Source texts of formatted documents:

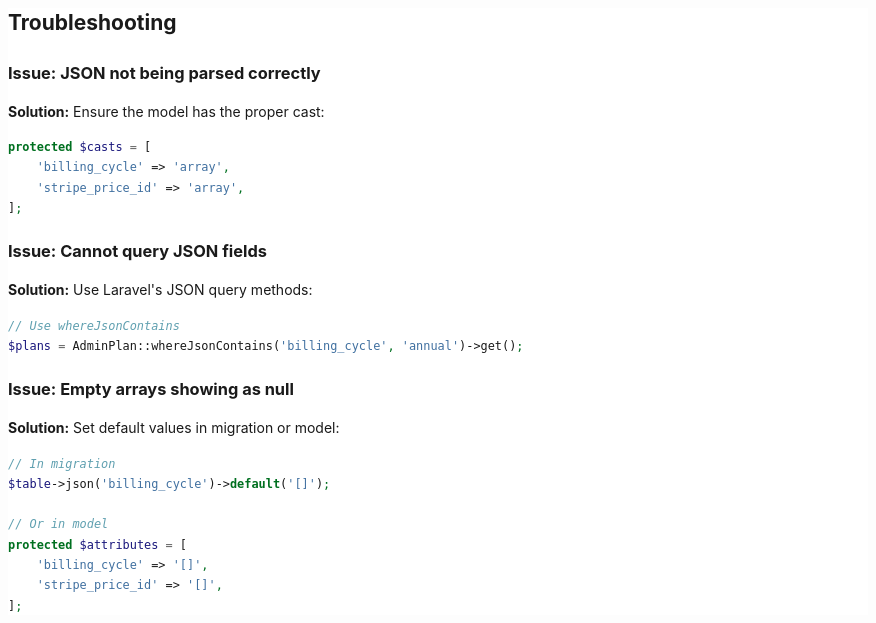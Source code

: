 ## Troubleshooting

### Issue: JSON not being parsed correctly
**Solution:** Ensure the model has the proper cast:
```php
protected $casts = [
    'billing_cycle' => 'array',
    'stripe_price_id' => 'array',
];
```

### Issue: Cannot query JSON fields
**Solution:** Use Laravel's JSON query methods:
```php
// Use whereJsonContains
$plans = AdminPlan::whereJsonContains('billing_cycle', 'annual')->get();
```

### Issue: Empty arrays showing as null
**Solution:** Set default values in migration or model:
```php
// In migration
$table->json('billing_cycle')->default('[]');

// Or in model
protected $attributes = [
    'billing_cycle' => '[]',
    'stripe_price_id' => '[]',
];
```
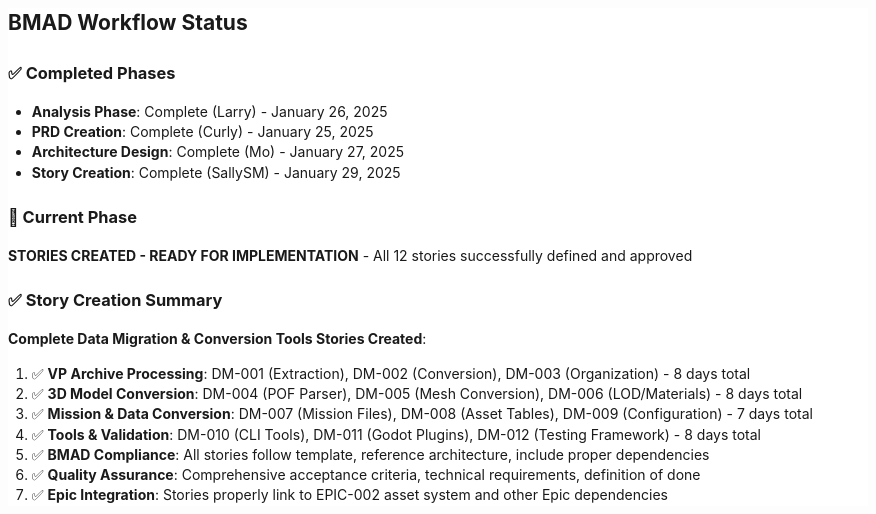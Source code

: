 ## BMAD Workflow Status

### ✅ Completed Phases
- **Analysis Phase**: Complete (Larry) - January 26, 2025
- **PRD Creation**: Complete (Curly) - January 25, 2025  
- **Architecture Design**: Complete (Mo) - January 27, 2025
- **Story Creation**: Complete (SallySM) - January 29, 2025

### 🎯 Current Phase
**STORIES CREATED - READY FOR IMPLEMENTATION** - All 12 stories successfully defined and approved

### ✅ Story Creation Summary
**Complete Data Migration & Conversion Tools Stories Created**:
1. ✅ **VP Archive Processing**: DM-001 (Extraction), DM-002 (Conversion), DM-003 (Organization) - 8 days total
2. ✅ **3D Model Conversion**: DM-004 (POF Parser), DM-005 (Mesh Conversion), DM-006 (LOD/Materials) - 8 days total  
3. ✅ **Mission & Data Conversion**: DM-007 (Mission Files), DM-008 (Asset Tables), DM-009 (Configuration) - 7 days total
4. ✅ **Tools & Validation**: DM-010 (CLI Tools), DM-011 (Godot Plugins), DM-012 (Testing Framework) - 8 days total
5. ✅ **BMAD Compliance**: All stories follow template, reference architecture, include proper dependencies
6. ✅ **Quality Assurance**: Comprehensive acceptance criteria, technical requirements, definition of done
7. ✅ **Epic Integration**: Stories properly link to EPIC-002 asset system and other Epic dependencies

- _EXERCISE REQUIREMENTS_:
Print an exact copy of the lines above, from the one containing "### Issue: Cannot query JSON fields" through the one containing "- **Architecture Design**: Complete", and leave out the pictures.

- _SOLUTION TO THE EXERCISE_:
### Issue: Cannot query JSON fields
**Solution:** Use Laravel's JSON query methods:
```php
// Use whereJsonContains
$plans = AdminPlan::whereJsonContains('billing_cycle', 'annual')->get();
```

### Issue: Empty arrays showing as null
**Solution:** Set default values in migration or model:
```php
// In migration
$table->json('billing_cycle')->default('[]');

// Or in model
protected $attributes = [
    'billing_cycle' => '[]',
    'stripe_price_id' => '[]',
];
```
Source code

: ## BMAD Workflow Status

### ✅ Completed Phases
- **Analysis Phase**: Complete (Larry) - January 26, 2025
- **PRD Creation**: Complete (Curly) - January 25, 2025  
- **Architecture Design**: Complete (Mo) - January 27, 2025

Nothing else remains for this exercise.